START Record set

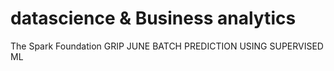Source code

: # datascience & Business analytics
The Spark Foundation GRIP JUNE BATCH
      PREDICTION USING SUPERVISED ML
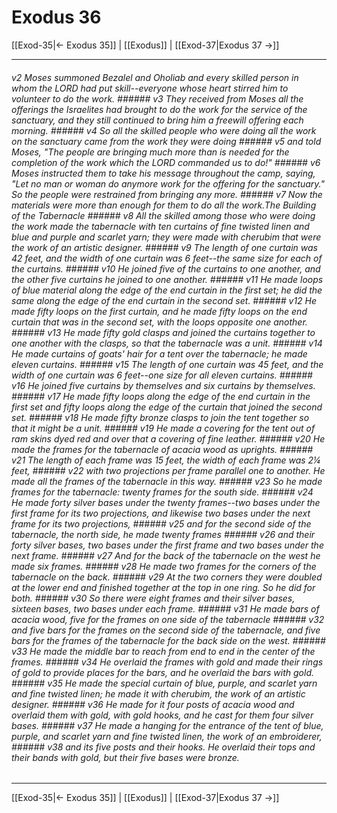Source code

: # Exodus 36

[[Exod-35|← Exodus 35]] | [[Exodus]] | [[Exod-37|Exodus 37 →]]
***

###### v2 Moses summoned Bezalel and Oholiab and every skilled person in whom the LORD had put skill--everyone whose heart stirred him to volunteer to do the work. ###### v3 They received from Moses all the offerings the Israelites had brought to do the work for the service of the sanctuary, and they still continued to bring him a freewill offering each morning. ###### v4 So all the skilled people who were doing all the work on the sanctuary came from the work they were doing ###### v5 and told Moses, "The people are bringing much more than is needed for the completion of the work which the LORD commanded us to do!" ###### v6 Moses instructed them to take his message throughout the camp, saying, "Let no man or woman do anymore work for the offering for the sanctuary." So the people were restrained from bringing any more. ###### v7 Now the materials were more than enough for them to do all the work.The Building of the Tabernacle ###### v8 All the skilled among those who were doing the work made the tabernacle with ten curtains of fine twisted linen and blue and purple and scarlet yarn; they were made with cherubim that were the work of an artistic designer. ###### v9 The length of one curtain was 42 feet, and the width of one curtain was 6 feet--the same size for each of the curtains. ###### v10 He joined five of the curtains to one another, and the other five curtains he joined to one another. ###### v11 He made loops of blue material along the edge of the end curtain in the first set; he did the same along the edge of the end curtain in the second set. ###### v12 He made fifty loops on the first curtain, and he made fifty loops on the end curtain that was in the second set, with the loops opposite one another. ###### v13 He made fifty gold clasps and joined the curtains together to one another with the clasps, so that the tabernacle was a unit. ###### v14 He made curtains of goats' hair for a tent over the tabernacle; he made eleven curtains. ###### v15 The length of one curtain was 45 feet, and the width of one curtain was 6 feet--one size for all eleven curtains. ###### v16 He joined five curtains by themselves and six curtains by themselves. ###### v17 He made fifty loops along the edge of the end curtain in the first set and fifty loops along the edge of the curtain that joined the second set. ###### v18 He made fifty bronze clasps to join the tent together so that it might be a unit. ###### v19 He made a covering for the tent out of ram skins dyed red and over that a covering of fine leather. ###### v20 He made the frames for the tabernacle of acacia wood as uprights. ###### v21 The length of each frame was 15 feet, the width of each frame was 2¼ feet, ###### v22 with two projections per frame parallel one to another. He made all the frames of the tabernacle in this way. ###### v23 So he made frames for the tabernacle: twenty frames for the south side. ###### v24 He made forty silver bases under the twenty frames--two bases under the first frame for its two projections, and likewise two bases under the next frame for its two projections, ###### v25 and for the second side of the tabernacle, the north side, he made twenty frames ###### v26 and their forty silver bases, two bases under the first frame and two bases under the next frame. ###### v27 And for the back of the tabernacle on the west he made six frames. ###### v28 He made two frames for the corners of the tabernacle on the back. ###### v29 At the two corners they were doubled at the lower end and finished together at the top in one ring. So he did for both. ###### v30 So there were eight frames and their silver bases, sixteen bases, two bases under each frame. ###### v31 He made bars of acacia wood, five for the frames on one side of the tabernacle ###### v32 and five bars for the frames on the second side of the tabernacle, and five bars for the frames of the tabernacle for the back side on the west. ###### v33 He made the middle bar to reach from end to end in the center of the frames. ###### v34 He overlaid the frames with gold and made their rings of gold to provide places for the bars, and he overlaid the bars with gold. ###### v35 He made the special curtain of blue, purple, and scarlet yarn and fine twisted linen; he made it with cherubim, the work of an artistic designer. ###### v36 He made for it four posts of acacia wood and overlaid them with gold, with gold hooks, and he cast for them four silver bases. ###### v37 He made a hanging for the entrance of the tent of blue, purple, and scarlet yarn and fine twisted linen, the work of an embroiderer, ###### v38 and its five posts and their hooks. He overlaid their tops and their bands with gold, but their five bases were bronze.

***
[[Exod-35|← Exodus 35]] | [[Exodus]] | [[Exod-37|Exodus 37 →]]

END Record set

▸ Task description
Leaving out any pictures, write the records above out exactly as they are.

▸ Written response
Source code

: # datascience & Business analytics
The Spark Foundation GRIP JUNE BATCH
      PREDICTION USING SUPERVISED ML
Source code

: # Exodus 36

[[Exod-35|← Exodus 35]] | [[Exodus]] | [[Exod-37|Exodus 37 →]]
***

###### v2 Moses summoned Bezalel and Oholiab and every skilled person in whom the LORD had put skill--everyone whose heart stirred him to volunteer to do the work. ###### v3 They received from Moses all the offerings the Israelites had brought to do the work for the service of the sanctuary, and they still continued to bring him a freewill offering each morning. ###### v4 So all the skilled people who were doing all the work on the sanctuary came from the work they were doing ###### v5 and told Moses, "The people are bringing much more than is needed for the completion of the work which the LORD commanded us to do!" ###### v6 Moses instructed them to take his message throughout the camp, saying, "Let no man or woman do anymore work for the offering for the sanctuary." So the people were restrained from bringing any more. ###### v7 Now the materials were more than enough for them to do all the work.The Building of the Tabernacle ###### v8 All the skilled among those who were doing the work made the tabernacle with ten curtains of fine twisted linen and blue and purple and scarlet yarn; they were made with cherubim that were the work of an artistic designer. ###### v9 The length of one curtain was 42 feet, and the width of one curtain was 6 feet--the same size for each of the curtains. ###### v10 He joined five of the curtains to one another, and the other five curtains he joined to one another. ###### v11 He made loops of blue material along the edge of the end curtain in the first set; he did the same along the edge of the end curtain in the second set. ###### v12 He made fifty loops on the first curtain, and he made fifty loops on the end curtain that was in the second set, with the loops opposite one another. ###### v13 He made fifty gold clasps and joined the curtains together to one another with the clasps, so that the tabernacle was a unit. ###### v14 He made curtains of goats' hair for a tent over the tabernacle; he made eleven curtains. ###### v15 The length of one curtain was 45 feet, and the width of one curtain was 6 feet--one size for all eleven curtains. ###### v16 He joined five curtains by themselves and six curtains by themselves. ###### v17 He made fifty loops along the edge of the end curtain in the first set and fifty loops along the edge of the curtain that joined the second set. ###### v18 He made fifty bronze clasps to join the tent together so that it might be a unit. ###### v19 He made a covering for the tent out of ram skins dyed red and over that a covering of fine leather. ###### v20 He made the frames for the tabernacle of acacia wood as uprights. ###### v21 The length of each frame was 15 feet, the width of each frame was 2¼ feet, ###### v22 with two projections per frame parallel one to another. He made all the frames of the tabernacle in this way. ###### v23 So he made frames for the tabernacle: twenty frames for the south side. ###### v24 He made forty silver bases under the twenty frames--two bases under the first frame for its two projections, and likewise two bases under the next frame for its two projections, ###### v25 and for the second side of the tabernacle, the north side, he made twenty frames ###### v26 and their forty silver bases, two bases under the first frame and two bases under the next frame. ###### v27 And for the back of the tabernacle on the west he made six frames. ###### v28 He made two frames for the corners of the tabernacle on the back. ###### v29 At the two corners they were doubled at the lower end and finished together at the top in one ring. So he did for both. ###### v30 So there were eight frames and their silver bases, sixteen bases, two bases under each frame. ###### v31 He made bars of acacia wood, five for the frames on one side of the tabernacle ###### v32 and five bars for the frames on the second side of the tabernacle, and five bars for the frames of the tabernacle for the back side on the west. ###### v33 He made the middle bar to reach from end to end in the center of the frames. ###### v34 He overlaid the frames with gold and made their rings of gold to provide places for the bars, and he overlaid the bars with gold. ###### v35 He made the special curtain of blue, purple, and scarlet yarn and fine twisted linen; he made it with cherubim, the work of an artistic designer. ###### v36 He made for it four posts of acacia wood and overlaid them with gold, with gold hooks, and he cast for them four silver bases. ###### v37 He made a hanging for the entrance of the tent of blue, purple, and scarlet yarn and fine twisted linen, the work of an embroiderer, ###### v38 and its five posts and their hooks. He overlaid their tops and their bands with gold, but their five bases were bronze.

***
[[Exod-35|← Exodus 35]] | [[Exodus]] | [[Exod-37|Exodus 37 →]]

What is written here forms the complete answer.